The unit cell with the highest coordination number is:

a. Simple cubic b. Body-centered cubic c. Face-centered cubic

Pure gold is 24 K (24 karat), but gold-silver alloys are much more commonly encountered in jewelry. 18 K “yellow” gold contains 75% Au, 12.5% Ag, and 12.5 % Cu. As the gold, silver, and copper atoms replace each other in the crystal lattice, 18 K gold is considered a ...

a. Substitutional alloy b. Interstitial alloy c. Ionic solid d. Covalent molecule

Cesium chloride forms the following unit cell, with a Cs+ ion at the middle of the unit cell shown and Cl– ions on the corners. Which is NOT true about this unit cell?

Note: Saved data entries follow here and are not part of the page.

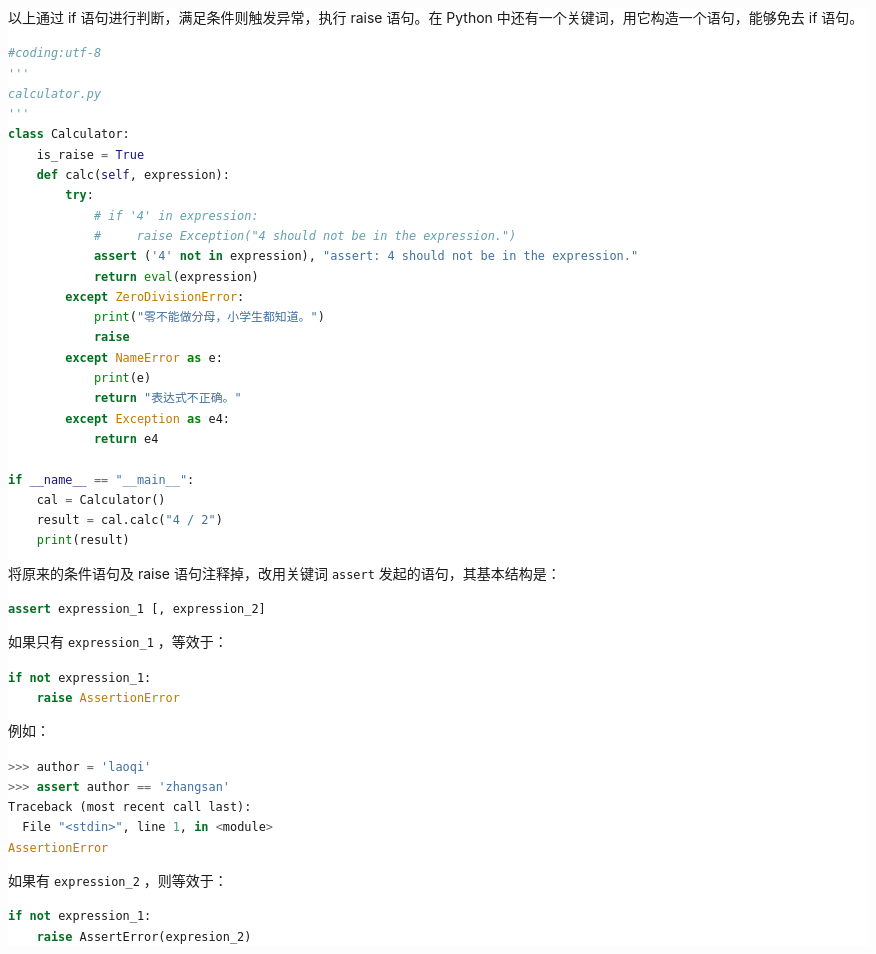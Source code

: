 以上通过 if 语句进行判断，满足条件则触发异常，执行 raise 语句。在 Python 中还有一个关键词，用它构造一个语句，能够免去 if 语句。

```python
#coding:utf-8
'''
calculator.py
'''
class Calculator:
    is_raise = True
    def calc(self, expression):
        try:
            # if '4' in expression:
            #     raise Exception("4 should not be in the expression.")
            assert ('4' not in expression), "assert: 4 should not be in the expression."
            return eval(expression)
        except ZeroDivisionError:
            print("零不能做分母，小学生都知道。")
            raise
        except NameError as e:
            print(e)
            return "表达式不正确。"
        except Exception as e4:
            return e4

if __name__ == "__main__":
    cal = Calculator()
    result = cal.calc("4 / 2")
    print(result)
```

将原来的条件语句及 raise 语句注释掉，改用关键词 `assert` 发起的语句，其基本结构是：

```python
assert expression_1 [, expression_2]
```

如果只有 `expression_1` ，等效于：

```python
if not expression_1:
    raise AssertionError
```

例如：

```python
>>> author = 'laoqi'
>>> assert author == 'zhangsan'
Traceback (most recent call last):
  File "<stdin>", line 1, in <module>
AssertionError
```

如果有 `expression_2` ，则等效于：

```python
if not expression_1:
    raise AssertError(expresion_2)
```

a. The Cl– ions form a simple cubic unit cell b. The unit cell is body-centered cubic c. The coordination number of the Cs+ ion is 8 d. The Cl– ions do not touch each other

Which is NOT true about the “electron sea model” to describe metallic bonding?

a. Valence electrons are shared by all metal atoms b. Valence electrons are stationary around each metal nucleus c. The metal nuclei form cations which attract the sea of valence electrons d. The model explains how metals conduct electricity and heat.

Quartz (SiO2) is classified as a(n)…

a. Ionic solid b. Molecular solid c. Network solid d. Metallic solid

Which solid should have the highest melting point?

a. C6H12O6 b. H2O c. H2C2O4 d. KBr

15 Q41a) C, face-centered cubic, b) A, substitutional alloy, c) B, not bcc, d) B, valence not static, e) C, network solid, f) D, KBr.